Pertama, tim Penyidik yang menangani kasus tersebut untuk segera menghentikan proses penyidikan kasus yang disangkakan terhadap pembela HAM dan pendamping korban, Meila Nurul Fajriah.

"Hal ini sejalan dengan landasan hukum, baik UU HAM, UU Pengesahan Kovenan Internasional Tentang Hak-Hak Sipil dan Politik, Doktrin Pembatasan terkait Kepentingan Umum dalam Siracusa Principles, UU TPKS, UU Advokat, UU Bantuan Hukum, Perkapolri No. 15 Tahun 2006, Perkapolri No. 8 Tahun 2009, dan SNP No. 6 Tentang Pembela Hak Asasi Manusia yang disusun oleh Komnas HAM RI," ujarnya.
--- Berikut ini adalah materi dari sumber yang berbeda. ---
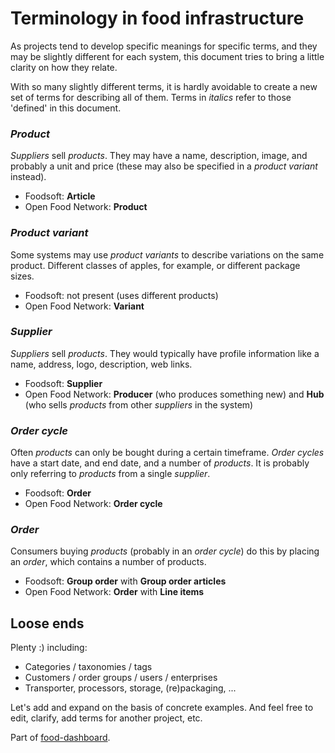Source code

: # Terminology in food infrastructure

As projects tend to develop specific meanings for specific terms, and they may
be slightly different for each system, this document tries to bring a little
clarity on how they relate.

With so many slightly different terms, it is hardly avoidable to create a new
set of terms for describing all of them. Terms in _italics_ refer to those 'defined'
in this document.


### _Product_

_Suppliers_ sell _products_. They may have a name, description, image, and
probably a unit and price (these may also be specified in a _product variant_
instead).

- Foodsoft: **Article**
- Open Food Network: **Product**


### _Product variant_

Some systems may use _product variants_ to describe variations on the same
product. Different classes of apples, for example, or different package sizes.

* Foodsoft: not present (uses different products)
* Open Food Network: **Variant**


### _Supplier_

_Suppliers_ sell _products_. They would typically have profile information like a
name, address, logo, description, web links.

- Foodsoft: **Supplier**
- Open Food Network: **Producer** (who produces something new) and **Hub** (who sells _products_ from other _suppliers_ in the system)


### _Order cycle_

Often _products_ can only be bought during a certain timeframe. _Order cycles_ have a
start date, and end date, and a number of _products_. It is probably only referring
to _products_ from a single _supplier_.

- Foodsoft: **Order**
- Open Food Network: **Order cycle**


### _Order_

Consumers buying _products_ (probably in an _order cycle_) do this by placing
an _order_, which contains a number of products.

* Foodsoft: **Group order** with **Group order articles**
* Open Food Network: **Order** with **Line items**


## Loose ends

Plenty :) including:
* Categories / taxonomies / tags
* Customers / order groups / users / enterprises
* Transporter, processors, storage, (re)packaging, ...

Let's add and expand on the basis of concrete examples. And feel free to edit,
clarify, add terms for another project, etc.

Part of [food-dashboard](https://github.com/ouisharelabs/food-dashboard).

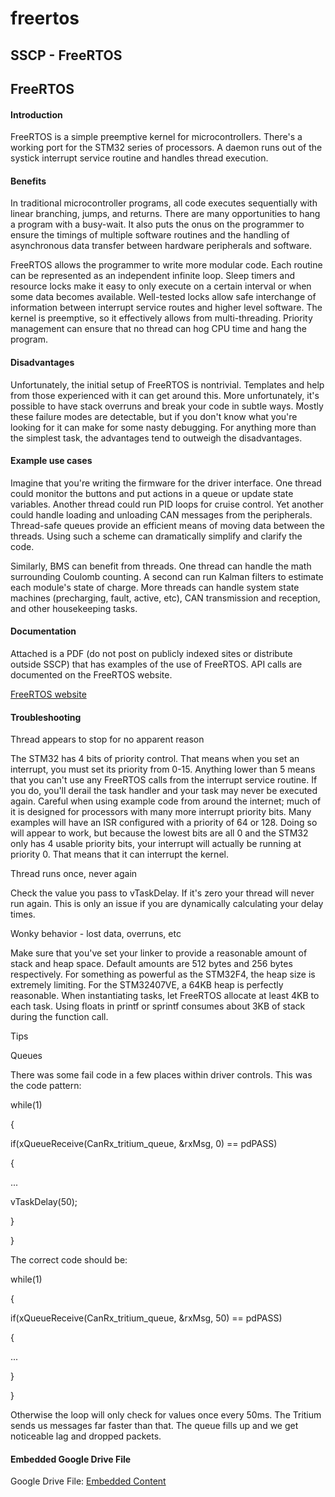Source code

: # freertos

## SSCP - FreeRTOS

## FreeRTOS

#### Introduction

FreeRTOS is a simple preemptive kernel for microcontrollers. There's a working port for the STM32 series of processors. A daemon runs out of the systick interrupt service routine and handles thread execution.

#### Benefits

In traditional microcontroller programs, all code executes sequentially with linear branching, jumps, and returns. There are many opportunities to hang a program with a busy-wait. It also puts the onus on the programmer to ensure the timings of multiple software routines and the handling of asynchronous data transfer between hardware peripherals and software.

FreeRTOS allows the programmer to write more modular code. Each routine can be represented as an independent infinite loop. Sleep timers and resource locks make it easy to only execute on a certain interval or when some data becomes available. Well-tested locks allow safe interchange of information between interrupt service routes and higher level software. The kernel is preemptive, so it effectively allows from multi-threading. Priority management can ensure that no thread can hog CPU time and hang the program.

#### Disadvantages

Unfortunately, the initial setup of FreeRTOS is nontrivial. Templates and help from those experienced with it can get around this. More unfortunately, it's possible to have stack overruns and break your code in subtle ways. Mostly these failure modes are detectable, but if you don't know what you're looking for it can make for some nasty debugging. For anything more than the simplest task, the advantages tend to outweigh the disadvantages.

#### Example use cases

Imagine that you're writing the firmware for the driver interface. One thread could monitor the buttons and put actions in a queue or update state variables. Another thread could run PID loops for cruise control. Yet another could handle loading and unloading CAN messages from the peripherals. Thread-safe queues provide an efficient means of moving data between the threads. Using such a scheme can dramatically simplify and clarify the code.

Similarly, BMS can benefit from threads. One thread can handle the math surrounding Coulomb counting. A second can run Kalman filters to estimate each module's state of charge. More threads can handle system state machines (precharging, fault, active, etc), CAN transmission and reception, and other housekeeping tasks.

#### Documentation

Attached is a PDF (do not post on publicly indexed sites or distribute outside SSCP) that has examples of the use of FreeRTOS. API calls are documented on the FreeRTOS website.

[FreeRTOS website](http://www.freertos.org/modules.html#API_reference)

#### Troubleshooting

Thread appears to stop for no apparent reason

The STM32 has 4 bits of priority control. That means when you set an interrupt, you must set its priority from 0-15. Anything lower than 5 means that you can't use any FreeRTOS calls from the interrupt service routine. If you do, you'll derail the task handler and your task may never be executed again. Careful when using example code from around the internet; much of it is designed for processors with many more interrupt priority bits. Many examples will have an ISR configured with a priority of 64 or 128. Doing so will appear to work, but because the lowest bits are all 0 and the STM32 only has 4 usable priority bits, your interrupt will actually be running at priority 0. That means that it can interrupt the kernel.

Thread runs once, never again

Check the value you pass to vTaskDelay.  If it's zero your thread will never run again.  This is only an issue if you are dynamically calculating your delay times.

Wonky behavior - lost data, overruns, etc

Make sure that you've set your linker to provide a reasonable amount of stack and heap space. Default amounts are 512 bytes and 256 bytes respectively. For something as powerful as the STM32F4, the heap size is extremely limiting. For the STM32407VE, a 64KB heap is perfectly reasonable. When instantiating tasks, let FreeRTOS allocate at least 4KB to each task. Using floats in printf or sprintf consumes about 3KB of stack during the function call.

Tips

Queues

There was some fail code in a few places within driver controls. This was the code pattern:

while(1)

{

&#x20;   if(xQueueReceive(CanRx\_tritium\_queue, \&rxMsg, 0) == pdPASS)

&#x20;   {

&#x20;      ...

&#x20;      vTaskDelay(50);

&#x20;   }

}

The correct code should be:

while(1)

{

&#x20;   if(xQueueReceive(CanRx\_tritium\_queue, \&rxMsg, 50) == pdPASS)

&#x20;   {

&#x20;      ...

&#x20;   }

}

Otherwise the loop will only check for values once every 50ms. The Tritium sends us messages far faster than that. The queue fills up and we get noticeable lag and dropped packets.

#### Embedded Google Drive File

Google Drive File: [Embedded Content](https://drive.google.com/embeddedfolderview?id=1L2v8y0MNbhdDVGhORykCk1Y8yCL8iZhf#list)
Kedua, pihaknya mendorong proses hukum bagi pihak-pihak yang diduga terlibat dalam kasus kekerasan seksual ini.

"Sebaliknya, mendorong proses hukum yang seharusnya berjalan, terutama bagi pihak yang diduga terlibat dalam tindak pidana kasus kekerasan seksual," ujarnya.

Awal Mula Kasus

Sebelumnya, kasus dugaan kekerasan seksual yang menyeret nama alumnus UII, Ibrahim Malik (IM), masih bergulir. Pihak IM berbalik melaporkan advokat LBH Yogya yang jadi kuasa hukum penyintas, Meila Nurul Fajriah ke Polda DIY.

Belakangan diketahui, Meila telah ditetapkan sebagai tersangka UU ITE oleh Ditreskrimsus Polda DIY pada Juni 2024 lalu. Hal itu berdasarkan laporan IM atas tuduhan dugaan pelecehan seksual yang dialamatkan yang bersangkutan.

"Iya (jadi tersangka). Laporan sudah lama itu, dari tahun 2021, sehingga harus ya itu masih dalam proses penyidikan," kata Direskrimsus Polda DIY Kombes Idham Mahdi saat dihubungi wartawan, Rabu (24/7).

Dalam laporannya, pihak IM menyertakan bukti berupa tautan video pertemuan daring. Dalam rekaman itu Meila menyebut-nyebut pelapor sebagai pelaku pelecehan seksual.

"Ya tentunya yang di kanal Youtube itu. Itu masih bisa diakses sampai sekarang," pungkasnya.